Research project: Active Structural Acoustic Control

Currently Active: 

The poor sound transmission loss at low frequencies of double wall constructions can be improved with ASTC systems. For example the sound transmission/radiation by the walls facing the interior of a room could be reduced with "Active Structural Acoustic Control" (ASAC) systems. This control approach improves the transmission loss of the enclosure walls by driving structural actuators mounted on the panels or frame structure of the double wall (Shakers, PZT patches, PVDF foils) in such a way as to minimise the vibration components of the panels that mainly contribute to the radiation of sound to the interior. These vibration components, also called radiation modes (Elliott and Johnson 1993), could be efficiently excited and measured by means of shaped piezoelectric foils that are embedded in the panels themselves (Johnson and Elliott 1995).

Project Overview

At present ISVR is investigating a particular configuration of an ASAC control system where two shaped PVDF foils are glued on either sides of an aluminium panel. 

ASAC control system

The quadratic shaping of the two foils allows the measurement of the net volume velocity component of the plate vibration and allows the application of a uniform force on the panel. It has been shown that in the low frequency range, where the panel is relatively small compared to an acoustic wavelength, the largest contribution to the sound radiation from the panel is due to the net volume velocity of the panel itself. Therefore, by driving the uniform force distributed actuator to minimise the volume velocity of the panel measured with the shaped PVDF foil the sound radiation from the panel at low frequency can be reduced.

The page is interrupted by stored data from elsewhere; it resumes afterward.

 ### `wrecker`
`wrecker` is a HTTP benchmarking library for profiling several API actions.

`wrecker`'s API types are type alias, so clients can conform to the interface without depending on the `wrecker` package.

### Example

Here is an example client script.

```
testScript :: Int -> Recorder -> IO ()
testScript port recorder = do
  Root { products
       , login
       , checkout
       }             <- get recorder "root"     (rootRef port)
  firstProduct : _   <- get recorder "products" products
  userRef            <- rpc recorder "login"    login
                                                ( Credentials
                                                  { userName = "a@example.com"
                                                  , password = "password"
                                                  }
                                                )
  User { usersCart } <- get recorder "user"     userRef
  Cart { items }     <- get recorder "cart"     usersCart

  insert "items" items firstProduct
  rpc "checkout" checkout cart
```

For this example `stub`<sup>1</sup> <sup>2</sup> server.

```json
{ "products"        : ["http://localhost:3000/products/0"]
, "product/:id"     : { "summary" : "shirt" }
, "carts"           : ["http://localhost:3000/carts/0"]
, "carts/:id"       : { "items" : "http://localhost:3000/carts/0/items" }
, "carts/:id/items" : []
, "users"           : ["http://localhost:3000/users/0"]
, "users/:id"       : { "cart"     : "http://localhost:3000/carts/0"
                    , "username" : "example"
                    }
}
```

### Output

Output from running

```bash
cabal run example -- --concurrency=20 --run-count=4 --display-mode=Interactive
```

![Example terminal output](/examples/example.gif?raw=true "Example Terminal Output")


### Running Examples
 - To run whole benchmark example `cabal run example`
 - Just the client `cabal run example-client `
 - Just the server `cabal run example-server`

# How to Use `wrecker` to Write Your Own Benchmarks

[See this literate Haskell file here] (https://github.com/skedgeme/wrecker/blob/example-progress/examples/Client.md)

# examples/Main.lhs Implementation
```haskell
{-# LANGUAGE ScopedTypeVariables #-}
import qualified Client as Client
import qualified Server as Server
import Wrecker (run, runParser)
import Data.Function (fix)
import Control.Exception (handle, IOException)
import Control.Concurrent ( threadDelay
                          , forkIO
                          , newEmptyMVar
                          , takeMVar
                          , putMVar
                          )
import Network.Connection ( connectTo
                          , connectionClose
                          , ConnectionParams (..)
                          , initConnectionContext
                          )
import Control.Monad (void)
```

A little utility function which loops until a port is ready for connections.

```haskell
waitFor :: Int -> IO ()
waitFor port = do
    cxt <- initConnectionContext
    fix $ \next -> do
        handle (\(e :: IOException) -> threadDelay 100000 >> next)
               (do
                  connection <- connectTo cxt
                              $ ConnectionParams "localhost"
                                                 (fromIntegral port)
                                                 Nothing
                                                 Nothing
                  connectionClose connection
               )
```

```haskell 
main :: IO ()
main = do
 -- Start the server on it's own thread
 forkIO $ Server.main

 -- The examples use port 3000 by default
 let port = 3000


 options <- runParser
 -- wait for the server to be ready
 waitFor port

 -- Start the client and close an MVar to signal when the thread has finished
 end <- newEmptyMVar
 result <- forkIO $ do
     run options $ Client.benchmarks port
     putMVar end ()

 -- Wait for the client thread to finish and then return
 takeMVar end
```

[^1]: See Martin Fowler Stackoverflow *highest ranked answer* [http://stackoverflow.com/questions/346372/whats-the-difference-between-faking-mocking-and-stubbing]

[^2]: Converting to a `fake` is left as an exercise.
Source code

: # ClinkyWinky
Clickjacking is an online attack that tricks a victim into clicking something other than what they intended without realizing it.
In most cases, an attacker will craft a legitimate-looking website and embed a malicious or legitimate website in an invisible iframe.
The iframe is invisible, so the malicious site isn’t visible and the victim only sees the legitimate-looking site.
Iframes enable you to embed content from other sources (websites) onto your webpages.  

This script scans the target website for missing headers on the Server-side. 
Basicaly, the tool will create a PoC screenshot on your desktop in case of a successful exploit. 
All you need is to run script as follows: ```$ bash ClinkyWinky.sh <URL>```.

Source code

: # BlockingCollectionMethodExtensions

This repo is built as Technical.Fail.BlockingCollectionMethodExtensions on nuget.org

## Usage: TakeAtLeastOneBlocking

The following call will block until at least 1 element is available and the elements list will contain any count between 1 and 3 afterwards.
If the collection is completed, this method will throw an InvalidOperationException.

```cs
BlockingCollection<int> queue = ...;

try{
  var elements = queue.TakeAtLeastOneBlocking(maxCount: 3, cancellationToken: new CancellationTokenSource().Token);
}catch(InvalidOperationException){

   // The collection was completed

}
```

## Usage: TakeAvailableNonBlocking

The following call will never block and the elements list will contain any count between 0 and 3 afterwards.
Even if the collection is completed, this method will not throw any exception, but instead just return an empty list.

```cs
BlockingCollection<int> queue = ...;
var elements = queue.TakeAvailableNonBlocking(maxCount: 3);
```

The novelty introduced by this project is the matched and collocated sensing actuation system. Two benefits are expected by the use of a collocated volume velocity sensor and a uniform force actuator: first, spillover phenomena could be avoided and second, it should be possible to implement a feedback control architecture which allows the use of this control system in applications where a reference signal of the incident noise on the panel is not available as well.

With this technology the walls of an enclosure would be formed by a number of these panels which work as modular systems. In this way a simple, light and inexpensive control system can be built. In fact each panel would be equipped with two light PVDF foils to form a matched and collocated sensor/actuator pair and small and simple Single-Input-Single-Output (SISO) analogue controller would be sufficient to drive the uniform force actuator to minimise the measured volume velocity.